TO FIT: It is important that you try to achieve the best fit possible from a webbing cavesson; try to get the noseband to {it closely to the nose so that side to side movement is reduced to a minimum. The main fault with these cavessons is they do tend to be very large around the nose and twist round as the lunge rein pulls the horse into a circle. Some are designed in such a way that it is difficult to secure the nosepiece of the cavesson under the cheeks of your bridle. When you have put the cavesson over your bridle you may have to undo the cheeks of the bridle and then do them up again on the outside so that the cavesson lies neatly next to your horse’s face.

Side Reins

Side reins should not be adjusted too tightly to force a horse into a certain head carriage; this will simply make the horse tuck his head into his chest without engaging the quarters or working the back properly and the stride will become short and stilted. Once a horse has learnt to drop the contact with the bit it is very difficult to encourage him to take it up again as each time the rein is taken up the horse thinks it is correct to tuck his head in and drop the rein. You are always trying to achieve a state whereby the horse reaches forward and seeks to take up the contact.

TO FIT: The side reins should not be fitted onto the bit until the horse is in the schooling area in which he is to work, and then they should be attached to the bit so that they are straight without any tension when the horse’s head is in a natural and relaxed position at the halt. If you are trying to create a very long low stretch with a deep profile then the reins can be attached side by side in between the horse’s front legs by being looped around the girth then up to each bit ring. To use side reins attached in this way is not suitable for a very young or overexuberant horse as there is always a risk of the horse catching his legs in the reins. If you want to encourage a less deep response, attach the reins to the girth straps under the saddle Hap above the girth or preferably onto the side rings of a lungeing roller.

Solid leather

This type of side rein has no give in it at all and is used more frequently on trained older horses rather than on young less experienced animals. Some older horses will have learned to lean on elasticated side reins to test the strength of them.

Leather with an elastic insert

Made of good quality leather like the solid leather side reins, but these incorporate an elastic insert to provide more give as the horse is worked.

Leather with a rubber ring insert

These side reins have a rubber ring insert with a piece of leather continuing behind the ring to prevent it stretching too far.

Leather with a snubber

The same principal applies to these side reins but, instead of a piece of elastic material, a strong rubber snubber is used.

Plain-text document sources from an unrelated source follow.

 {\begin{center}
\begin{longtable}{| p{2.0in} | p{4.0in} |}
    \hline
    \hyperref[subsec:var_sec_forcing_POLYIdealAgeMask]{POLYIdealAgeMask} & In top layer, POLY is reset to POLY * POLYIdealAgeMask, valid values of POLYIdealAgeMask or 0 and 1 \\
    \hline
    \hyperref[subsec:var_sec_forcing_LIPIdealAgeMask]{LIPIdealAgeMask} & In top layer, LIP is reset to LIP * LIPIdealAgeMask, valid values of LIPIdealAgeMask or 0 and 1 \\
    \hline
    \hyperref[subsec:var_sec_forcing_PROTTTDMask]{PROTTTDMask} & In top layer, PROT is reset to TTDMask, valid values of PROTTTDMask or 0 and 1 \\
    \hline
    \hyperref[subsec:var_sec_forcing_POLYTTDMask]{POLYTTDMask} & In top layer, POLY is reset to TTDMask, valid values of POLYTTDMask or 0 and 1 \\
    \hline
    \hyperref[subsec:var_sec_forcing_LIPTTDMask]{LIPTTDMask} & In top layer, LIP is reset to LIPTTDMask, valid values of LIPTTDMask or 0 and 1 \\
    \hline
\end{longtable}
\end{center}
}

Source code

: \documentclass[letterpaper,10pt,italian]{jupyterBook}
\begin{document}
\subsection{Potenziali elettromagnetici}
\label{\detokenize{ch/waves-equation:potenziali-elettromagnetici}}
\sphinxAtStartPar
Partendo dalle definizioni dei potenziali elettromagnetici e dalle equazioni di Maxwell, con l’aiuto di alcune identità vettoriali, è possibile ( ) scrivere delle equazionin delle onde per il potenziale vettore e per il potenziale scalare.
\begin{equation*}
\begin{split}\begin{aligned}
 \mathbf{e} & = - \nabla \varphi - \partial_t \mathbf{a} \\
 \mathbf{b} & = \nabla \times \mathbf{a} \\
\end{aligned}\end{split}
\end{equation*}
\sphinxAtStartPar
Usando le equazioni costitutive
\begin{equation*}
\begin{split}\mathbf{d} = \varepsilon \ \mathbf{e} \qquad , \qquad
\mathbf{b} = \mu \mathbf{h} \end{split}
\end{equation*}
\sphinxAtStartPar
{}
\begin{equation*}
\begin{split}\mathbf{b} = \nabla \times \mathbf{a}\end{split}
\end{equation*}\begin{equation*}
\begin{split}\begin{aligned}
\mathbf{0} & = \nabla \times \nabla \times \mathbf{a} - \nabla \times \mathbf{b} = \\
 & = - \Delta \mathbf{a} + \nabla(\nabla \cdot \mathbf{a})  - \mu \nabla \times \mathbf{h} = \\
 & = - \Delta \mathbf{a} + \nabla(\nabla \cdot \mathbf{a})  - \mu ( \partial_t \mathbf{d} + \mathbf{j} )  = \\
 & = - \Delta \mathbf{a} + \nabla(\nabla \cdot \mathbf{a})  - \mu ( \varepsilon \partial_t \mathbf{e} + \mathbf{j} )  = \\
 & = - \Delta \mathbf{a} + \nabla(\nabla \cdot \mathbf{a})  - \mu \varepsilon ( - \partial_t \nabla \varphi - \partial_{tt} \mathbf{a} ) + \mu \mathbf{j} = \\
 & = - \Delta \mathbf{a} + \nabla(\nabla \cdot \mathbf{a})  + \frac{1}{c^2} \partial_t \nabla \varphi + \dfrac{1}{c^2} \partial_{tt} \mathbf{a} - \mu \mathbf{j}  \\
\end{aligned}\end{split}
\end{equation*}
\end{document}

The snubber is actually so substantial that it has very little give if any at all.

Nylon with an elastic insert

This is the least expensive form of side rein. It is not as easy to ensure that these reins are of the same length as they are fastened by a rocko buckle (sliding buckle) instead of a conventional buckle with a tongue that fits into specific holes thus making equal adjustment easier. In addition, they are usually quite short so are not suitable for large horses as they cannot be adjusted to comfortably accommodate longer necks.